I am trying to write a simple CUDA kernel that swaps pairs of columns in a square matrix and puts a sign on one of them:

using CUDA, BenchmarkTools
function swap_and_sign!(A::Matrix)
n = size(A, 1) ÷ 2
for i in 1:2n
for j in 2:2:2n
A[i,j], A[i,j-1] = A[i,j-1], -A[i,j]
end
end
nothing
end
function swap_and_sign!(A::CuArray)
n = size(A, 1) ÷ 2
threads = n
blocks = 2n
@inline function kernel(data)
i, j = blockIdx().x, 2 * threadIdx().x
data[i,j], data[i,j-1] = data[i,j-1], -data[i,j]
nothing
end
@cuda threads=threads blocks=blocks kernel(A)
nothing
end
arr = rand(1000, 1000)
cuarr = arr |> cu
@btime CUDA.@sync swap_and_sign!(cuarr)
# 2.469 ms (19 allocations: 576 bytes)
@btime swap_and_sign!(arr)
# 1.563 ms (0 allocations: 0 bytes)

As you see, even for a 1000×1000 matrix this is slower than running the same on the CPU. Is there something more clever I could do with indexing and number of threads and blocks to speed things up, or is this performance expected?

For reference, the GPU is a GeForce MX250 (so not the beefiest) and the CPUa Intel i7-10850H @ 2.7GHz

If I remember correctly there might be special things to do to properly benchmark GPU cude, besides just CUDA.@sync.

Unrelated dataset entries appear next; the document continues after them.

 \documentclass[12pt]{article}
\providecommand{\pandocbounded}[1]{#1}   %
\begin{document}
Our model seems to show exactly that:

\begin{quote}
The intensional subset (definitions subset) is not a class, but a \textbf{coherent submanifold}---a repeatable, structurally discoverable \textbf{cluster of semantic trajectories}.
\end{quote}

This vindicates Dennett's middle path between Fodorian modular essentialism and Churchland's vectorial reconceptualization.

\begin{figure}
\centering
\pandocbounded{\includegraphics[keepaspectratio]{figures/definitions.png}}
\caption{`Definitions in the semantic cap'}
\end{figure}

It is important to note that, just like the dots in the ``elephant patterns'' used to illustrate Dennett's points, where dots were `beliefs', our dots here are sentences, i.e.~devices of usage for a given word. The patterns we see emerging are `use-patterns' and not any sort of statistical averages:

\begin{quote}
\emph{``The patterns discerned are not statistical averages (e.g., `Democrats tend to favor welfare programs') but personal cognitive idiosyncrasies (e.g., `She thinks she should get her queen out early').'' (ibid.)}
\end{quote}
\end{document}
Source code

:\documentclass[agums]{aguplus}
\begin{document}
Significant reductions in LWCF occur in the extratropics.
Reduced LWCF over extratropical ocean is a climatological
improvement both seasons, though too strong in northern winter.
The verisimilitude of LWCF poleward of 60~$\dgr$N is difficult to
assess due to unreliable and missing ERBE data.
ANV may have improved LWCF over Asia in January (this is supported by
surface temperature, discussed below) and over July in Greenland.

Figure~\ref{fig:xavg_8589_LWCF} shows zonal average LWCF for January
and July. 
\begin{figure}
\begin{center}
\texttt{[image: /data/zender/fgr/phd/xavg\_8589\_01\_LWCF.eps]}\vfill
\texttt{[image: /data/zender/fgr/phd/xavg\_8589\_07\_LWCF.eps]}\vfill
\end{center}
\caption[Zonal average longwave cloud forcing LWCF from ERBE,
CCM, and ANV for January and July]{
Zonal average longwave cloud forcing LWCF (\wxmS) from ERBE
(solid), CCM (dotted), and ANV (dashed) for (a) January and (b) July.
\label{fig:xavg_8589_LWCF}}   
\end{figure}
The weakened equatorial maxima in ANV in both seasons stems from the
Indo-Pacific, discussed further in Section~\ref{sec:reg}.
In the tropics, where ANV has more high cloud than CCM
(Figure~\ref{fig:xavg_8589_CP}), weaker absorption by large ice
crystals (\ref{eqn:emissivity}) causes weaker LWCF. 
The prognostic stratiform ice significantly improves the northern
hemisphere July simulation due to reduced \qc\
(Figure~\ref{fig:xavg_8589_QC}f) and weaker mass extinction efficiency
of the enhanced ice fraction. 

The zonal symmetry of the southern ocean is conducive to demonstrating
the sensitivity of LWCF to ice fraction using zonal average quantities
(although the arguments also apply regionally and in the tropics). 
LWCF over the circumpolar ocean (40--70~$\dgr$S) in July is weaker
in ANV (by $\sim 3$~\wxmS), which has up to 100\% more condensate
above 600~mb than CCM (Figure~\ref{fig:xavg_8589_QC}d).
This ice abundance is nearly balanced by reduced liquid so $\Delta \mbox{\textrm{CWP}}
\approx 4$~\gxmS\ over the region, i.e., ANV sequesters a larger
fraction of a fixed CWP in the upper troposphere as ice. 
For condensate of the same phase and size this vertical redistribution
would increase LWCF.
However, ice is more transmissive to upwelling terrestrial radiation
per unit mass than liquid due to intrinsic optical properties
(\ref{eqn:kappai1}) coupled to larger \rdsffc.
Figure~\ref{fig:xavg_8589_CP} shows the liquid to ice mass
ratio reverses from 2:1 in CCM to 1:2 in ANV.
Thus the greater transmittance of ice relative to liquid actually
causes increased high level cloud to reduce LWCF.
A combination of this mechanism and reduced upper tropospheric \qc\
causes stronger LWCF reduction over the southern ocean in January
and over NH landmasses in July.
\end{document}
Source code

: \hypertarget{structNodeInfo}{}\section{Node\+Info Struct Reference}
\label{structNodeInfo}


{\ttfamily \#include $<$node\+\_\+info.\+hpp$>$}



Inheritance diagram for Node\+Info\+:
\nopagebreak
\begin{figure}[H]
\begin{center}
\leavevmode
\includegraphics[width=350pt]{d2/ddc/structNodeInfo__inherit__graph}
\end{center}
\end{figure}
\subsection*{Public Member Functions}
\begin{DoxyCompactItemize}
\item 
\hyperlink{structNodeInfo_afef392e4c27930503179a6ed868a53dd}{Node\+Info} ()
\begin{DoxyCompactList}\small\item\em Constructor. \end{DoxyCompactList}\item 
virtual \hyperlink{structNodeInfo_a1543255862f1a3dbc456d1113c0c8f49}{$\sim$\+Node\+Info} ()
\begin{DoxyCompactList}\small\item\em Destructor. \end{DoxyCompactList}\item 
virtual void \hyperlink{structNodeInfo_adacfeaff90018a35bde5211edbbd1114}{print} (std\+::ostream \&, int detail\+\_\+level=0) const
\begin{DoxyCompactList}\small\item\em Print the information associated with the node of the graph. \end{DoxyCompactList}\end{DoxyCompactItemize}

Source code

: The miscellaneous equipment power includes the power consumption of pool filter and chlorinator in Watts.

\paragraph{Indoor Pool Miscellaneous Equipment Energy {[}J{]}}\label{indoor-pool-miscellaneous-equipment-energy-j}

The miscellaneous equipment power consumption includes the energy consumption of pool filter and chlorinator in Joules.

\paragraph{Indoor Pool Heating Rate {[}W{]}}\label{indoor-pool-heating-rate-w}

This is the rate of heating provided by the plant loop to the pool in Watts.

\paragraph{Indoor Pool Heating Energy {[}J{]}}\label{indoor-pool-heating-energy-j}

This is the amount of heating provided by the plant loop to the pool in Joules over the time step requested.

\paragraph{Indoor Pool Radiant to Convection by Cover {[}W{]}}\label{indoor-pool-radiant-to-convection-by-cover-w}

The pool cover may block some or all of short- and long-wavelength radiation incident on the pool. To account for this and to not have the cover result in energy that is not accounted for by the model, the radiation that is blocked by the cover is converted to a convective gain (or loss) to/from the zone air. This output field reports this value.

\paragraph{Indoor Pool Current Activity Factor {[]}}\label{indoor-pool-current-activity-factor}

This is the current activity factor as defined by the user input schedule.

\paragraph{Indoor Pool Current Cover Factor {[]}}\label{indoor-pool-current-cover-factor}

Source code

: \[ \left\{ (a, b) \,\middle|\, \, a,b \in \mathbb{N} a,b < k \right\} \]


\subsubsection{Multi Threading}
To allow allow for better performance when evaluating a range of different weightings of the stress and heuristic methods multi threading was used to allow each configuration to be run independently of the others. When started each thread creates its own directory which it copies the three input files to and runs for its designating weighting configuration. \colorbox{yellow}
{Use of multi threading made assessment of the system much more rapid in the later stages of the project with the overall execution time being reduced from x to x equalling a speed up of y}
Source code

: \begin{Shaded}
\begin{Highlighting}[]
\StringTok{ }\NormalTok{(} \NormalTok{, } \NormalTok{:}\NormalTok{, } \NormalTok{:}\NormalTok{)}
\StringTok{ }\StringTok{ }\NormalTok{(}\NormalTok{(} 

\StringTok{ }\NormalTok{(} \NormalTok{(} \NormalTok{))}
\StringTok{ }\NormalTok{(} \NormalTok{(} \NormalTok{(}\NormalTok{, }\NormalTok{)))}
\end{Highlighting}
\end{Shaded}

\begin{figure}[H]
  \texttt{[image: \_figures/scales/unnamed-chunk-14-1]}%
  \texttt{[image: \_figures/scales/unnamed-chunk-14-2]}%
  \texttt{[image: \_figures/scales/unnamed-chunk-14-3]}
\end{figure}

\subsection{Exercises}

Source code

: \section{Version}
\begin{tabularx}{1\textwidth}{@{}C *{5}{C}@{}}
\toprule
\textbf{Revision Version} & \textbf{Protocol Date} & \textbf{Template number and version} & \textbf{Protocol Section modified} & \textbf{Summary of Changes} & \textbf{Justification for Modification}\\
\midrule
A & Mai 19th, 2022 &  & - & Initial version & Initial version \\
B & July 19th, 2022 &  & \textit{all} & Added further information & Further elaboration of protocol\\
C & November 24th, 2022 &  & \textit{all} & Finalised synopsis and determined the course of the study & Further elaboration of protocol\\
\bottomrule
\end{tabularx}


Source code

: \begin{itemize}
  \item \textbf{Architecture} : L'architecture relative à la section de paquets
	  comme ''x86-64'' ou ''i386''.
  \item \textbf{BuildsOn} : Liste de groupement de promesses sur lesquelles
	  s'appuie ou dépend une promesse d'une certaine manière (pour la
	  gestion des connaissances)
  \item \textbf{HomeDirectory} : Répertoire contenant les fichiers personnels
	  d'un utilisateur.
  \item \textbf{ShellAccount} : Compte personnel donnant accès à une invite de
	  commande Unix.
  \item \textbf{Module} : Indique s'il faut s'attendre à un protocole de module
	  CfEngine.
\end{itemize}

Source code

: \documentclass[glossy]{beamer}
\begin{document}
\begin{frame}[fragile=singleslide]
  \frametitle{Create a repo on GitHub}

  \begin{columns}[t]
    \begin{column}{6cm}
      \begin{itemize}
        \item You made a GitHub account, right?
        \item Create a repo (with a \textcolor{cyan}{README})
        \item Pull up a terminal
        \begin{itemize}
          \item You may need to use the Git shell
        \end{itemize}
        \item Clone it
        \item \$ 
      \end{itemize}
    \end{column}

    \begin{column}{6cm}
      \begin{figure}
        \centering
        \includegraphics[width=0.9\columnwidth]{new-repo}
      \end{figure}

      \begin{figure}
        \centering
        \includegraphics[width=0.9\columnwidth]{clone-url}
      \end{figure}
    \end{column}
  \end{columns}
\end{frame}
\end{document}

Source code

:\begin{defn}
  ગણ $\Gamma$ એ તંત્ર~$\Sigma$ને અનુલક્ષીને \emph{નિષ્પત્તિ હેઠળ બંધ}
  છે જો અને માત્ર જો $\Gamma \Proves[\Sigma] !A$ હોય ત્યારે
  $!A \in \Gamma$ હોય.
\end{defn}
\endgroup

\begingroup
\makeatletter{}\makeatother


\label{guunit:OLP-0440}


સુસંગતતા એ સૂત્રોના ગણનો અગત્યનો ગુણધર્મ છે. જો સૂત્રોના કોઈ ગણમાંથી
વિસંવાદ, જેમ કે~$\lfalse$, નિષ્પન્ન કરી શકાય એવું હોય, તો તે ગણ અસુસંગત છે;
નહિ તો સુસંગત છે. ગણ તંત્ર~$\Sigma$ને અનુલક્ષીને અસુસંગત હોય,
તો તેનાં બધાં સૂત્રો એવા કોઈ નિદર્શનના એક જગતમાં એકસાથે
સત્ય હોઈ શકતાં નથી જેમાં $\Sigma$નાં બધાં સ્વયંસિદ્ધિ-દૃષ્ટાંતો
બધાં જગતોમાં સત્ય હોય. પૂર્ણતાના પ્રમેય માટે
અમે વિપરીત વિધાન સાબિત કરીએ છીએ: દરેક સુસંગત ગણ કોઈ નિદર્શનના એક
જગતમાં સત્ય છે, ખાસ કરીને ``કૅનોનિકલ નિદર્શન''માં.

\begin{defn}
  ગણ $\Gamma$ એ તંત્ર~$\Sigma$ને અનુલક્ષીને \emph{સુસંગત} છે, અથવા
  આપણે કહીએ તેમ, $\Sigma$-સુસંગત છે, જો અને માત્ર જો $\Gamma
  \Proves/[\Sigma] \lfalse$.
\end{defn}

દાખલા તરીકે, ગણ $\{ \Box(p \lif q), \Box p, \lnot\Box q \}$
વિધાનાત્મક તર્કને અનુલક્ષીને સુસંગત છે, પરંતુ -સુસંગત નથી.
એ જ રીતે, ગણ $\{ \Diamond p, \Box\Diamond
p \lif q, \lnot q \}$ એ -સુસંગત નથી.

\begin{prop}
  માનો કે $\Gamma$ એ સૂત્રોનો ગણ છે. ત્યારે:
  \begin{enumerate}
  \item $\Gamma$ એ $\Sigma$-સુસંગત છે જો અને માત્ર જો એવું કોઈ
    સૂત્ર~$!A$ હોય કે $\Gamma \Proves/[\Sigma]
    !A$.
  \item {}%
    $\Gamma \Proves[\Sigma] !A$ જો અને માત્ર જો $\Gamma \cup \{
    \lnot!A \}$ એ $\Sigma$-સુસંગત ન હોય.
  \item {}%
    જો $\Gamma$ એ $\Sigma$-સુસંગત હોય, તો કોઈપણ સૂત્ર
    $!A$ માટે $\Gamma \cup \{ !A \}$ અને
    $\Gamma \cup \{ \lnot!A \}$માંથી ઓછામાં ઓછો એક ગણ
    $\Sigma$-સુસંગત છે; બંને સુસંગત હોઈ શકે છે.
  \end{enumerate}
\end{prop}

But a quick fix you could try is switching your array to Float32, that’s usually the type for which GPUs are optimized.

There’s many optimizations you could apply, from making sure there’s no exceptions, optimizing the iteration order to maximize coalescing, optimizing the launch configuration, etc. See Performance Tips · CUDA.jl for a couple of Julia-specific hints, but ultimately this is a CUDA optimization problem.

That said, your GPU just seems extraordinarily underpowered here. On my workstation with high-end CPU and GPU hardware, I get 500us for the CPU version, and 36us for the GPU version.

What specifically are you thinking about? Just doing CUDA.@sync should be sufficient. There’s also the integrated profiler, of course (CUDA.@profile and CUDA.@bprofile) which show a lot of additional information that could help optimize this.

function swap_and_sign_transpose!(A::Matrix)
n = size(A, 1) ÷ 2
@inbounds for j in 2:2:2n
for i in 1:2n
A[i,j], A[i,j-1] = A[i,j-1], -A[i,j]
end
end
nothing
end

if you want to improve the CPU’s performance. Replace @inbounds with Polyester.@batch if you want multithreading.

Regarding making the type Float32: Sending the array to the GPU via arr |> cu seems to do that automatically. cuarr shows as CuArray{Float32, 2, CUDA.DeviceMemory}.

It turned out it was indeed mostly the GPU being enormously underpowered. Running the same code on a proper GPU gave me similar numbers to yours and further optimising as shown below made it even faster. But since the main culprit was the weak GPU and not actually something enourmously stupid in the code I am gonna accept that answer.

function swap_and_sign!(A::CuArray)
n = size(A, 1) ÷ 2
@inline function kernel_fun!(data)
i = (blockIdx().x-1) * blockDim().x + threadIdx().x
i_stride = gridDim().x * blockDim().x
# multiply with 2 here for correct indexing.
j = 2*((blockIdx().y-1) * blockDim().y + threadIdx().y)
j_stride = 2 * gridDim().y * blockDim().y
while i <= 2n
while j <= 2n
data[i,j], data[i,j-1] = data[i,j-1], -data[i,j]
j += j_stride
end
i += i_stride
end
nothing
end
kernel = @cuda launch=false kernel_fun!(A)
config = launch_configuration(kernel.fun)
# this seemed to give the faster iteration order
threads_x = min(2n, config.threads)
threads_y = min(fld(config.threads, threads_x), n) # put all remaining threads in here
blocks_y = cld(n, threads_y)
blocks_x = cld(2n, threads_x)
threads = (threads_x, threads_y)
blocks = (blocks_x, blocks_y)
CUDA.@sync kernel(A; threads, blocks)
nothing
end